In our work [AURO 2018], we have focused on a game-theoretic and dynamical systems approach for modeling the interaction between humans and robots. Specifically, we have formalized the interaction between autonomous cars and human-driven cars as an underactuated dynamical system in order to go beyond simplistic models of other drivers on the road, e.g., models that treat human-driven cars as moving obstacles, and instead take into account a learning-based approach that incorporates expressive models of human actions and their responses to robots. We demonstrate that we can plan to influence human-driven cars when optimizing for better safety, efficiency, and coordination. We actively gather information about the driving style of other vehicles to discover their policies and influence them toward more desirable strategies.
Representations for Repeated and Continual Interactions
We build upon the important insight that humans and robots need to coordinate with each other over long-term and repeated interactions, and that game-theoretic techniques to build models of the partner are not scalable over continual repeated interactions.
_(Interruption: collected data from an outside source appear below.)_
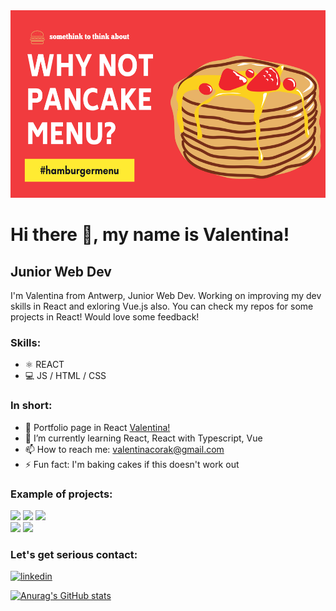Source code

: 
<img src="https://github.com/VCorak/VCorak/blob/main/Red%20Purple%20Modern%20Occult%20Tarot%20Reading%20Business%20Halloween%20Banner.png" width="800" height="300">

# Hi there 👋, my name is Valentina!
## Junior Web Dev

I'm Valentina from Antwerp, Junior Web Dev. Working on improving my dev skills in React and exloring Vue.js also. You can check my repos for some projects in React! Would love some feedback!

### Skills: 
* ⚛ REACT  
* 💻 JS / HTML / CSS

### In short:

- 🔭 Portfolio page in React [Valentina!](https://valentinacorak.netlify.app/)
- 🌱 I’m currently learning React, React with Typescript, Vue
- 📫 How to reach me: valentinacorak@gmail.com 
- ⚡ Fun fact: I'm baking cakes if this doesn't work out

### Example of projects:
<img src="https://bit.ly/3BERrBq" width="256"/>   <img src="https://bit.ly/3v61qwY" width="256"/> <img src="https://bit.ly/3DBJnBV" width="256"/>  
<img src="https://bit.ly/3mT0Vmg" width="256"/>   <img src="https://bit.ly/3v8fMgl" width="256"/>



### Let's get serious contact:

[<img src='https://bit.ly/2YKp5a8' alt='linkedin' height='20'>](https://bit.ly/3DHkODP)

  



[![Anurag's GitHub stats](https://github-readme-stats.vercel.app/api?username=vcorak)](https://github.com/anuraghazra/github-readme-stats)

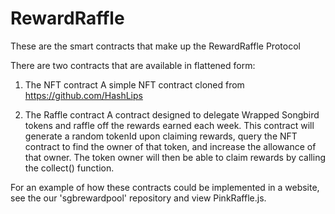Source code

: # RewardRaffle
These are the smart contracts that make up the RewardRaffle Protocol

There are two contracts that are available in flattened form:

1. The NFT contract
  A simple NFT contract cloned from https://github.com/HashLips
  
2. The Raffle contract
  A contract designed to delegate Wrapped Songbird tokens and raffle off the rewards earned each week. This contract will generate a random tokenId upon claiming rewards, query the NFT contract to find the owner of that token, and increase the allowance of that owner. The token owner will then be able to claim rewards by calling the collect() function.
  
For an example of how these contracts could be implemented in a website, see the our 'sgbrewardpool' repository and view PinkRaffle.js.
We have thus developed a new and orthogonal paradigm that learns a low-dimensional representation in Markov games---which we refer to as conventions---that capture the core of interaction. Conventions are approximations of sufficient statistics needed for multi-agent coordination. This idea can enable long-term and adaptive interactive behavior in a scalable fashion.
The learned low-dimensional representation can correspond to a diverse set of entities such as assignment of leading and following roles in multi-robot games [AURO 2021], the listening and speaking roles in dyadic interactions, e.g., when two robots collaboratively transport an object [CoRL 2019], a latent action space for teleoperating an assistive robot [ICRA 2020, RSS 2020, IROS 2020, AURO 2021, L4DC 2021, CoRL 2021], a latent strategy or intent of partner policies [CoRL 2020, ICLR 2021, CoRL 2021], or even conventions developed through linguistic communication [CoNLL 2020].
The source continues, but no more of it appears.